Full import data size in benchmark case is 3.78 GB, which is generated from sysbench by the following script:

sysbench --test=oltp_insert --tables=4 --mysql-host=172.16.4.40 --mysql-port=3306 --mysql-user=root --mysql-db=dm_benchmark --db-driver=mysql --table-size=5000000 prepare
load pool size latency of execution txn (s) import time (s) import speed (MB/s) TiDB 99 duration (s)
2 0.250 425.9 9.1 0.23
4 0.523 360.1 10.7 0.41
8 0.986 267.0 14.5 0.93
16 2.022 265.9 14.5 2.68
32 3.778 262.3 14.7 6.39
64 7.452 281.9 13.7 8.00

Benchmark result with different row count in per statement

Full import data size in this benchmark case is 3.78 GB, load unit pool size uses 32. The statement count is controlled by mydumper parameters.

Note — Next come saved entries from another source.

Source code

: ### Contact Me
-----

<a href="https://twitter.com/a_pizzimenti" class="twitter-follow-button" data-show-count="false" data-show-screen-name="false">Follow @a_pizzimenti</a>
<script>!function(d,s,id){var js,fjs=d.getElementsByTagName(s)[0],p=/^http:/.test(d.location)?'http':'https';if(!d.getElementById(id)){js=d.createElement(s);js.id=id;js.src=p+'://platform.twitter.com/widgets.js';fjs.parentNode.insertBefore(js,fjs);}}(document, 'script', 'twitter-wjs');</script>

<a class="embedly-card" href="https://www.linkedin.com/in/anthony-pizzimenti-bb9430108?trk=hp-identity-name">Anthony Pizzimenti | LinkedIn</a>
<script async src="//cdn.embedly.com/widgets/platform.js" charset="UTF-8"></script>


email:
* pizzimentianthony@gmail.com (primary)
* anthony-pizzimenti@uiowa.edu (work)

row count in per statement mydumper extra-args latency of execution txn (s) import time (s) import speed (MB/s) TiDB 99 duration (s)
7426 -s 1500000 -r 320000 6.982 258.3 15.0 10.34
4903 -s 1000000 -r 320000 3.778 262.3 14.7 6.39
2470 -s 500000 -r 320000 1.962 271.36 14.3 2.00
1236 -s 250000 -r 320000 1.911 283.3 13.7 1.50
618 -s 125000 -r 320000 0.683 299.9 12.9 0.73
310 -s 62500 -r 320000 0.413 322.6 12.0 0.49

Increase replication benchmark case

Test procedure

  • Set up environment
  • Use sysbench to create the table and generate the initial data in upstream MySQL
  • Start DM-task in the all mode, and wait until the task enters sync unit
  • Use sysbench to generate incremental data in upstream MySQL, use query-status to watch the DM replication status, and observe the monitoring metrics of DM and TiDB on Grafana

Benchmark result for incremental replication

Upstream sysbench test script:

sysbench --test=oltp_insert --tables=4 --num-threads=32 --mysql-host=172.17.4.40 --mysql-port=3306 --mysql-user=root --mysql-db=dm_benchmark --db-driver=mysql --report-interval=10 --time=1800 run

DM sync unit worker-count is 32, and batch size is 100 in this benchmark case.

items qps tps 95% Latency
MySQL 42.79k 42.79k 1.18ms
DM relay log unit - 11.3MB/s 45us (read duration)
DM binlog replication unit 22.97k (binlog event received qps, not including skipped events) - 20ms (txn execution latency)
TiDB 31.30k (Begin/Commit 3.93k Insert 22.76k) 4.16k 95%: 6.4ms 99%: 9ms

Benchmark result with different sync unit concurrency

sync unit worker-count DM tps DM execution latency (ms) TiDB qps TiDB 99 duration (ms)
4 7074 63 7.1k 3
8 14684 64 14.9k 4
16 23486 56 24.9k 6
32 23345 28 29.2k 10
64 23302 30 31.2k 16
1024 22225 70 56.9k 70

Benchmark result with different SQL distribution

sysbench type relay log flush speed (MB/s) DM tps DM execution latency (ms) TiDB qps TiDB 99 duration (ms)
insert_only 11.3 23345 28 29.2k 10
write_only 18.7 33470 129 34.6k 11

dump unit

We recommend that the statement size be 200 KB~1 MB, and row count in each statement be approximately 1000~5000, which is based on the actual row size in your scenario.

load unit

We recommend that you set pool-size to 16.

sync unit

We recommend that you set batch size to 100 and worker-count to 16~32.